Damir Zeljković

Personal information
- Born: 15 February 1981 (age 45) Sarajevo, SR Bosnia and Herzegovina, SFR Yugoslavia
- Nationality: Bosnian
- Coaching career: 2006–present

Career history

Coaching
- 2006–2007: KK Bosna (youth)
- 2008–2011: Slavija
- 2010–2013: Bosnia and Herzegovina U16
- 2011: KK Bosna
- 2011–2013: KK Bosna (youth)
- 2014–2015: KK Bosna
- 2016–2018: OKK Čelik
- 2018–2022: Bayern Munich (youth)
- 2022–present: Bayern Munich II (assistant coach)

= Damir Zeljković =

Damir Zeljković (born 15 February 1981 in Sarajevo, Bosnia and Herzegovina) is a Bosnian professional basketball coach. He has coached several clubs in Bosnia and Herzegovina as well as the country's youth national team selections. He is currently part of the coaching staff of Bayern Munich II in Germany.

== Coaching career ==
Zeljković began his professional coaching career in Bosnia and Herzegovina, working with youth and senior teams in the KK Bosna system. In 2014 Zeljković was appointed head coach of KK Bosna, one of Bosnia and Herzegovina's historic clubs, during a period of organizational challenges for the team. He previously served in Bosna's coaching structure, including working with its youth team before taking over senior responsibilities.

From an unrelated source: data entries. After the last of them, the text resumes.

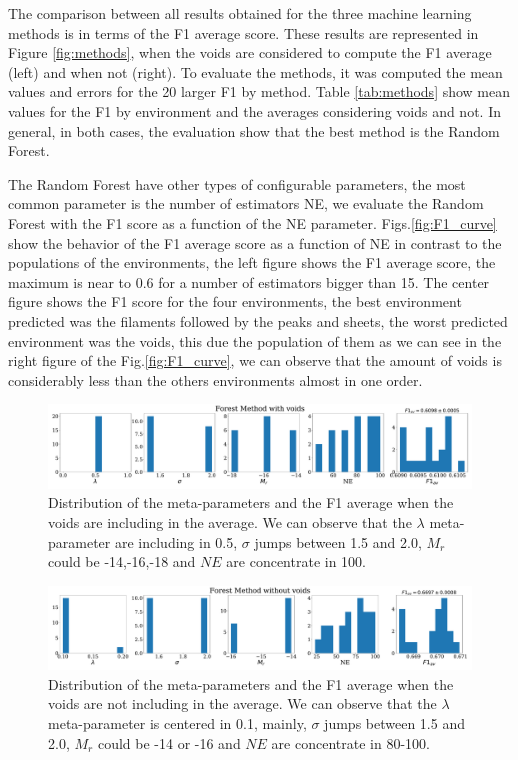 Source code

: \documentclass[usenatbib]{mnras}
\begin{document}
The comparison between all results obtained for the three machine learning methods is in terms of the F1 average score. These results are represented in Figure \ref{fig:methods}, when the voids are considered to compute the F1 average (left) and when not (right). 
To evaluate the methods, it was computed the mean values and errors for the 20 larger F1 by method. Table \ref{tab:methods} show mean values for the F1 by environment and the averages considering voids and not.
In general, in both cases, the evaluation show that the best method is the Random Forest. 

The Random Forest have other types of configurable parameters, the most common parameter is the number of estimators NE, we evaluate the Random Forest with the F1 score as a function of the NE parameter. 
Figs.\ref{fig:F1_curve} show the behavior of the F1 average score as a function of NE in contrast to the populations of the environments,
the left figure shows the F1 average score,
the maximum is near to 0.6 for a number of estimators bigger than 15.
The center figure shows the F1 score for the four environments,
the best environment predicted was the filaments followed by the peaks and sheets,
the worst predicted environment was the voids,
this due the population of them as we can see in the right figure of the Fig.\ref{fig:F1_curve},
we can observe that the amount of voids is considerably less than the others environments almost in one order.

\begin{figure}
\centering
    \includegraphics[scale=0.23]{Figs/p_features_Forest_F1_av.pdf}
    \caption{Distribution of the meta-parameters and the F1 average when the voids are including in the average. We can observe that the $\lambda$ meta-parameter are including in 0.5, $\sigma$ jumps between 1.5 and 2.0, $M_r$ could be -14,-16,-18 and $NE$ are concentrate in 100.}
    \label{fig:features_void}    
\end{figure}

\begin{figure}
\centering
    \includegraphics[scale=0.23]{Figs/p_features_Forest_F1_av_no_voids.pdf}
    \caption{Distribution of the meta-parameters and the F1 average when the voids are not including in the average. We can observe that the $\lambda$ meta-parameter is centered in 0.1, mainly, $\sigma$ jumps between 1.5 and 2.0, $M_r$ could be -14 or -16 and $NE$ are concentrate in 80-100.}
    \label{fig:features_no_void}    
\end{figure}
\end{document}
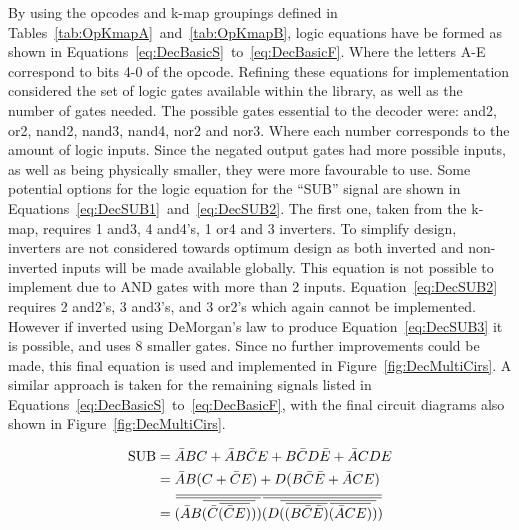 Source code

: By using the opcodes and k-map groupings defined in Tables~\ref{tab:OpKmapA}~and~\ref{tab:OpKmapB}, logic equations have be formed as shown in Equations~\ref{eq:DecBasicS}~to~\ref{eq:DecBasicF}. 
Where the letters A-E correspond to bits 4-0 of the opcode. 
Refining these equations for implementation considered the set of logic gates available within the library, as well as the number of gates needed. 
The possible gates essential to the decoder were: and2, or2, nand2, nand3, nand4, nor2 and nor3. Where each number corresponds to the amount of logic inputs. 
Since the negated output gates had more possible inputs, as well as being physically smaller, they were more favourable to use. 
Some potential options for the logic equation for the ``SUB'' signal are shown in Equations~\ref{eq:DecSUB1}~and~\ref{eq:DecSUB2}. 
The first one, taken from the k-map, requires 1 and3, 4 and4's, 1 or4 and 3 inverters. 
To simplify design, inverters are not considered towards optimum design as both inverted and non-inverted inputs will be made available globally. 
This equation is not possible to implement due to AND gates with more than 2 inputs. 
Equation~\ref{eq:DecSUB2} requires 2 and2's, 3 and3's, and 3 or2's which again cannot be implemented. 
However if inverted using DeMorgan's law to produce Equation~\ref{eq:DecSUB3} it is possible, and uses 8 smaller gates. 
Since no further improvements could be made, this final equation is used and implemented in Figure~\ref{fig:DecMultiCirs}. 
A similar approach is taken for the remaining signals listed in Equations~\ref{eq:DecBasicS}~to~\ref{eq:DecBasicF}, with the final circuit diagrams also shown in Figure~\ref{fig:DecMultiCirs}. 

\newcommand{\overbar}[1]{\mkern 1.5mu\overline{\mkern-1.5mu#1\mkern-1.5mu}\mkern 1.5mu}
\begin{align}
	\text{SUB} &= \bar{A}BC + \bar{A}B\bar{C}E + B\bar{C}D\bar{E} + \bar{A}CDE \label{eq:DecSUB1}\\
	&= \bar{A}B(C + \bar{C}E) + D(B\bar{C}\bar{E} + \bar{A}CE) \label{eq:DecSUB2}\\
	&= \overbar{\overbar{(\bar{A}B\overbar{(\bar{C}\overbar{(\bar{C}E)})})}\overbar{(D\overbar{(\overbar{(B\bar{C}\bar{E})}\overbar{(\bar{A}CE)})})}} \label{eq:DecSUB3}
\end{align}

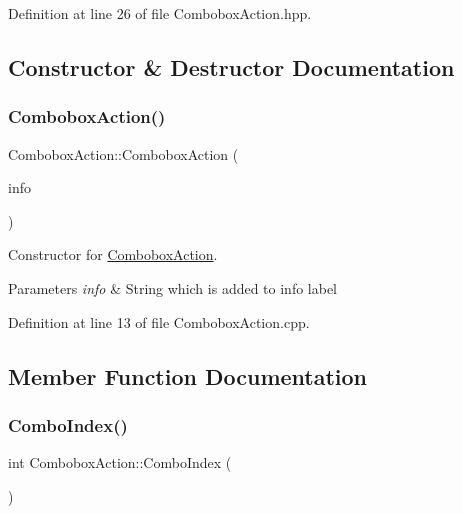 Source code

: Definition at line 26 of file Combobox\+Action.\+hpp.



\subsection{Constructor \& Destructor Documentation}
\mbox{\label{classComboboxAction_afa2a6bfade094a82beef7d478c5a4cf8}} 
\subsubsection{\texorpdfstring{Combobox\+Action()}{ComboboxAction()}}
{\footnotesize\ttfamily Combobox\+Action\+::\+Combobox\+Action (\begin{DoxyParamCaption}\item[{const Q\+String \&}]{info }\end{DoxyParamCaption})}



Constructor for \mbox{\hyperlink{classComboboxAction}{Combobox\+Action}}. 


\begin{DoxyParams}{Parameters}
{\em info} & String which is added to info label \\
\hline
\end{DoxyParams}


Definition at line 13 of file Combobox\+Action.\+cpp.



\subsection{Member Function Documentation}
\mbox{\label{classComboboxAction_adfe475154e5b88eddbc9a51759bdf312}} 
\subsubsection{\texorpdfstring{Combo\+Index()}{ComboIndex()}}
{\footnotesize\ttfamily int Combobox\+Action\+::\+Combo\+Index (\begin{DoxyParamCaption}{ }\end{DoxyParamCaption})}



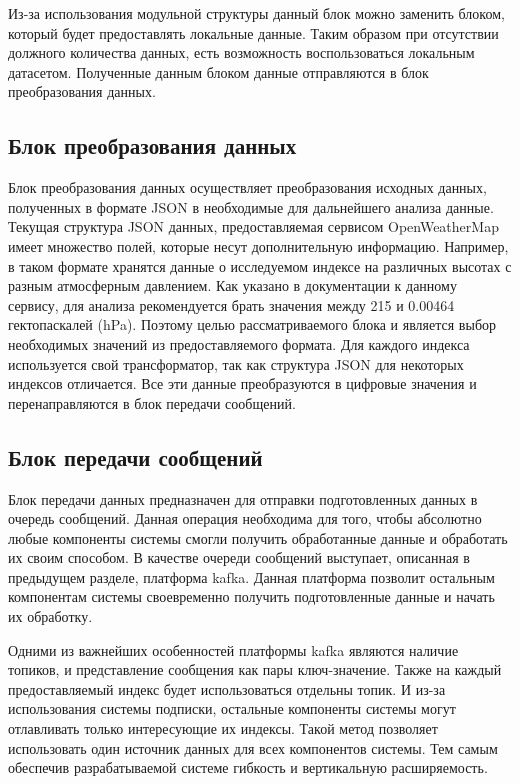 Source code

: Из-за использования модульной структуры данный блок можно заменить блоком, который будет предоставлять локальные данные.
Таким образом при отсутствии должного количества данных, есть возможность воспользоваться локальным датасетом.
Полученные данным блоком данные отправляются в блок преобразования данных.

\subsection{Блок преобразования данных}

Блок преобразования данных осуществляет преобразования исходных данных, полученных в формате JSON в необходимые для дальнейшего анализа данные.
Текущая структура JSON данных, предоставляемая сервисом OpenWeatherMap имеет множество полей, которые несут дополнительную информацию.
Например, в таком формате хранятся данные о исследуемом индексе на различных высотах с разным атмосферным давлением.
Как указано в документации к данному сервису, для анализа рекомендуется брать значения между 215 и 0.00464 гектопаскалей (hPa).
Поэтому целью рассматриваемого блока и является выбор необходимых значений из предоставляемого формата.
Для каждого индекса используется свой трансформатор, так как структура JSON для некоторых индексов отличается.
Все эти данные преобразуются в цифровые значения и перенаправляются в блок передачи сообщений.

\subsection{Блок передачи сообщений}

Блок передачи данных предназначен для отправки подготовленных данных в очередь сообщений.
Данная операция необходима для того, чтобы абсолютно любые компоненты системы смогли получить обработанные данные и обработать их своим способом.
В качестве очереди сообщений выступает, описанная в предыдущем разделе, платформа kafka.
Данная платформа позволит остальным компонентам системы своевременно получить подготовленные данные и начать их обработку.

Одними из важнейших особенностей платформы kafka являются наличие топиков, и представление сообщения как пары ключ-значение.
Также на каждый предоставляемый индекс будет использоваться отдельны топик.
И из-за использования системы подписки, остальные компоненты системы могут отлавливать только интересующие их индексы.
Такой метод позволяет использовать один источник данных для всех компонентов системы.
Тем самым обеспечив разрабатываемой системе гибкость и вертикальную расширяемость.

He coached OKK Čelik, a club competing in the A1 League, where he served as head coach and led preparations for competitive seasons.

After his domestic coaching roles, Zeljković moved abroad and joined the coaching staff of FC Bayern Munich II in Germany as an assistant coach beginning in the 2022–23 season. In that role he has been involved in developing young players and contributing to the club's second team program.